Bruce Barnard | Dec 04, 2009 1:13PM EST
London - Teesport, the UK's third largest port, is facing an immediate 20 percent drop in annual revenue after Anglo-Dutch steelmaker Corus announced Dec. 4 it will mothball a nearby steel mill.
The port in northeast England handles between 8 and 9 million metric tons a year of coal and iron ore imports for the plant and exports a further 2.5 million metric tons of steel slabs – a total of more than a quarter of its 40 million metric tons of throughput in 2008.
Corus, the European unit of India's Tata Steel, said it is closing the plant with the loss of 1,700 jobs because an international consortium walked away from an agreement to buy around 80 percent of its output over the next ten years.
Teesport parent PD Ports had already said it would lay off 120 of its 600 workers if Corus shuttered the steel mill.
The Corus announcement came less than two weeks after Australia's Babcock and Brown Infrastructure sold PD Ports to Brookfield Asset Management, a Canadian investment fund, for a token one Australian dollar (93 U.S. cents).
BBI acquired PD Ports in 2006 for around $955 million including debt.

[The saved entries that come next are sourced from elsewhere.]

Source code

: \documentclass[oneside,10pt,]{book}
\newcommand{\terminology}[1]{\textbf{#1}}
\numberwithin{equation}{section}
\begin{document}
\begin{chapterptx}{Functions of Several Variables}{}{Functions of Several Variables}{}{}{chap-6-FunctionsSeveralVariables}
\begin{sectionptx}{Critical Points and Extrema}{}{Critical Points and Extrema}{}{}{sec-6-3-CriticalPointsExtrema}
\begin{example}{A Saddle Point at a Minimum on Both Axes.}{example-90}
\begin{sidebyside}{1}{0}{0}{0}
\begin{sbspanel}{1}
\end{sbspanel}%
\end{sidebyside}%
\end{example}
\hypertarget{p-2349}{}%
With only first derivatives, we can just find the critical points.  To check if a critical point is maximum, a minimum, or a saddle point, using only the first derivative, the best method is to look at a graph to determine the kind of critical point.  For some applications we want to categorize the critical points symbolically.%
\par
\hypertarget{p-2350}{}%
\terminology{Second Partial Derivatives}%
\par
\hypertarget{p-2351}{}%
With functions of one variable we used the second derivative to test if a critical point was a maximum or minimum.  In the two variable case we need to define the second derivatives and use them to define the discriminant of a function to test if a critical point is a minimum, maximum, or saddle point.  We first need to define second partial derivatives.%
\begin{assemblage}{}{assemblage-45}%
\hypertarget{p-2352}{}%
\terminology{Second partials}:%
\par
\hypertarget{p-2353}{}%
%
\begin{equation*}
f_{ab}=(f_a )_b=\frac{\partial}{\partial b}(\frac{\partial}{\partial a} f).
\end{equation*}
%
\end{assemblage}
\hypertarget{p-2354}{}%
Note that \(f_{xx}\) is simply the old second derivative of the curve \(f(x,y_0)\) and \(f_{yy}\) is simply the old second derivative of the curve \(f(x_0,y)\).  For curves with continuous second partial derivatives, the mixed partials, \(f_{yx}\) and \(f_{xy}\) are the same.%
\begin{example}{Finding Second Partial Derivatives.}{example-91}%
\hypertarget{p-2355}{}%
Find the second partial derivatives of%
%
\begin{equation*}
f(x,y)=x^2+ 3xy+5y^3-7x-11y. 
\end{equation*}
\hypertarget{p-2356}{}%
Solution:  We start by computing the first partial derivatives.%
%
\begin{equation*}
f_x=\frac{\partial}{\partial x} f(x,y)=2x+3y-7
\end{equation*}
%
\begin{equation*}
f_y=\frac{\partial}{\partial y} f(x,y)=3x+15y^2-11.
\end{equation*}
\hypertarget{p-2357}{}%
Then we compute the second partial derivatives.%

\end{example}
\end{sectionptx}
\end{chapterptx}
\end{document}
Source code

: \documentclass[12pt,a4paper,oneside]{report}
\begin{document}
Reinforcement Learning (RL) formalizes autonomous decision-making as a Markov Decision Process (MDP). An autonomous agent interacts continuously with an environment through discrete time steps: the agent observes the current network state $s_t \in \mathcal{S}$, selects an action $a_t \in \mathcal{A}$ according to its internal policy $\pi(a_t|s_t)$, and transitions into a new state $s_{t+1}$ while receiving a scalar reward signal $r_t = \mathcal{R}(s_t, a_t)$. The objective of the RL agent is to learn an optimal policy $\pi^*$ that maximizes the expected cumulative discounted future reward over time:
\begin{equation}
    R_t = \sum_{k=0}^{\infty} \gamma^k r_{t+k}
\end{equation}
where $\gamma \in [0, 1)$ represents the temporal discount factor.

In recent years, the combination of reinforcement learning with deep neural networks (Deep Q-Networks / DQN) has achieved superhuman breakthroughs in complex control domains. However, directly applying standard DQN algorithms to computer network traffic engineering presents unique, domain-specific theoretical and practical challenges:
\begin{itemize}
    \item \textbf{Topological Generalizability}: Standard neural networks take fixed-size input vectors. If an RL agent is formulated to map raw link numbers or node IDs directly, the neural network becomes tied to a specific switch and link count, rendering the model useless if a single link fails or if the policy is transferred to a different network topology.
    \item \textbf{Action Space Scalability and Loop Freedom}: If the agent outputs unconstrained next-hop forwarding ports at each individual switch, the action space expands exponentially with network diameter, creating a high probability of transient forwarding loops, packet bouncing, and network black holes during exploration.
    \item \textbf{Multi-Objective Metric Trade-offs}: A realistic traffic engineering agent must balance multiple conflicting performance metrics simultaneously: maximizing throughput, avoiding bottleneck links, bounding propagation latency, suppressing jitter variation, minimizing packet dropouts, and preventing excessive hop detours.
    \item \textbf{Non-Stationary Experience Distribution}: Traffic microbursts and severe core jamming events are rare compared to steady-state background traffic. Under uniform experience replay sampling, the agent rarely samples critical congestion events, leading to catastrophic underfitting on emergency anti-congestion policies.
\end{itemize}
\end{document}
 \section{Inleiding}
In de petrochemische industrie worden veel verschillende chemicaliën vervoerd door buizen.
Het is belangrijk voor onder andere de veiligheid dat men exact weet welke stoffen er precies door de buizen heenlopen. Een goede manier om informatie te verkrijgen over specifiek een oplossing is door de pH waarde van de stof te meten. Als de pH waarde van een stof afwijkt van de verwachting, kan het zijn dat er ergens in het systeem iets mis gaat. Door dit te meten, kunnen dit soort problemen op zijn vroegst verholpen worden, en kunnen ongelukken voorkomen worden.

It put the company on the market in early 2009 at a reported asking price of $700 million but cut this to around $480 million a few months later on fears Corus might close its plant.
PD Ports planned to open a $500 million container terminal with a capacity of 1.8 million 20-foot equivalent units in 2011 to capture traffic bound for the north of England that currently passes through congested southern ports like Felixstowe and Southampton.
But the company now says the Northern Gateway terminal is unlikely to open before 2014 due to the difficulty of raising financing and the decline in ocean container traffic.
Teesport is primarily a bulk and breakbulk port, handling only around 100,000 TEUs a year.